Op deze gronden mag worden gebouwd en gelden de volgende regels:

12.2.1 Gebouwen
  • a. gebouwen mogen uitsluitend worden gebouwd op de gronden die zijn voorzien van een bouwvlak;
  • b. de goothoogte mag niet meer bedragen dan ter plaatse van de aanduiding 'maximale goothoogte hoogte (m)' is aangegeven;
  • c. het bouwvlak mag voor 100% bebouwd worden tenzij ter plaatse van de aanduiding 'maximale bebouwingspercentage (%)' een ander maximaal bebouwingspercentage is aangegeven, met dien verstande dat parkeren volledig op eigen erf dient plaats te vinden.

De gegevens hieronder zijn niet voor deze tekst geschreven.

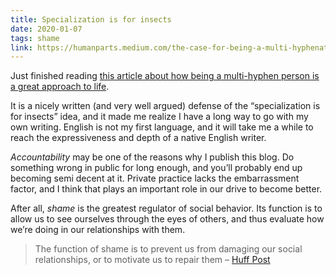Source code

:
 ```yaml
---
title: Specialization is for insects
date: 2020-01-07
tags: shame
link: https://humanparts.medium.com/the-case-for-being-a-multi-hyphenate-216e2e19a30d
---
```


Just finished reading [this article about how being a multi-hyphen person is a great approach to life](https://humanparts.medium.com/the-case-for-being-a-multi-hyphenate-216e2e19a30d).

It is a nicely written (and very well argued) defense of the “specialization is for insects” idea, and it made me realize I have a long way to go with my own writing. English is not my first language, and it will take me a while to reach the expressiveness and depth of a native English writer.

_Accountability_ may be one of the reasons why I publish this blog. Do something wrong in public for long enough, and you’ll probably end up becoming semi decent at it. Private practice lacks the embarrassment factor, and I think that plays an important role in our drive to become better.

After all, _shame_ is the greatest regulator of social behavior. Its function is to allow us to see ourselves through the eyes of others, and thus evaluate how we’re doing in our relationships with them.

> The function of shame is to prevent us from damaging our social relationships, or to motivate us to repair them – [Huff Post](https://www.huffpost.com/entry/shame-psychology-evolution_n_56d4428ce4b0871f60ebf5c9)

12.2.2 Bouwwerken, geen gebouwen zijnde

Voor het bouwen van bouwwerken, geen gebouwen zijnde, geldt dat de bouwhoogte maximaal 4 m mag bedragen met uitzondering van:

  • a. lichtmasten, ballenvangers en vlaggenmasten waarvan de hoogte maximaal 15 m mag bedragen;
  • b. speelvoorzieningen waarvan de hoogte maximaal 6 m mag bedragen;
  • c. terrein- en erfafscheidingen waarvan de hoogte maximaal 2 m mag bedragen.
12.3 Specifieke gebruiksregels

Met betrekking tot het gebruik gelden de volgende regels:

  • a. de opslag van goederen en materialen anders dan als onderdeel van de bedrijfsvoering is niet toegestaan;
  • b. tijdelijke of permanente bewoning van bouwwerken is niet toegestaan;
  • c. detailhandelsbedrijven zijn niet toegestaan;
  • d. horecabedrijven zijn niet toegestaan, behoudens ter plaatse van de aanduiding 'kantine';
  • e. dienstverlening anders dan fysiotherapie en andere aan sport en beweging gerelateerde zorgverlening is niet toegestaan;
  • f. bedrijfsactiviteiten zijn niet toegestaan.
12.4 Afwijken van de gebruiksregels
12.4.1 Horeca

Het bevoegd gezag kan bij omgevingsvergunning afwijken van het bepaalde in lid 12.1 onder e en f teneinde horecabedrijven uit ten hoogste categorie 1c van de bij deze regels behorende Staat van Horeca-activiteiten (bijlage 2) toe te staan, uitsluitend voor zover het een ondergeschikte nevenactiviteit betreft.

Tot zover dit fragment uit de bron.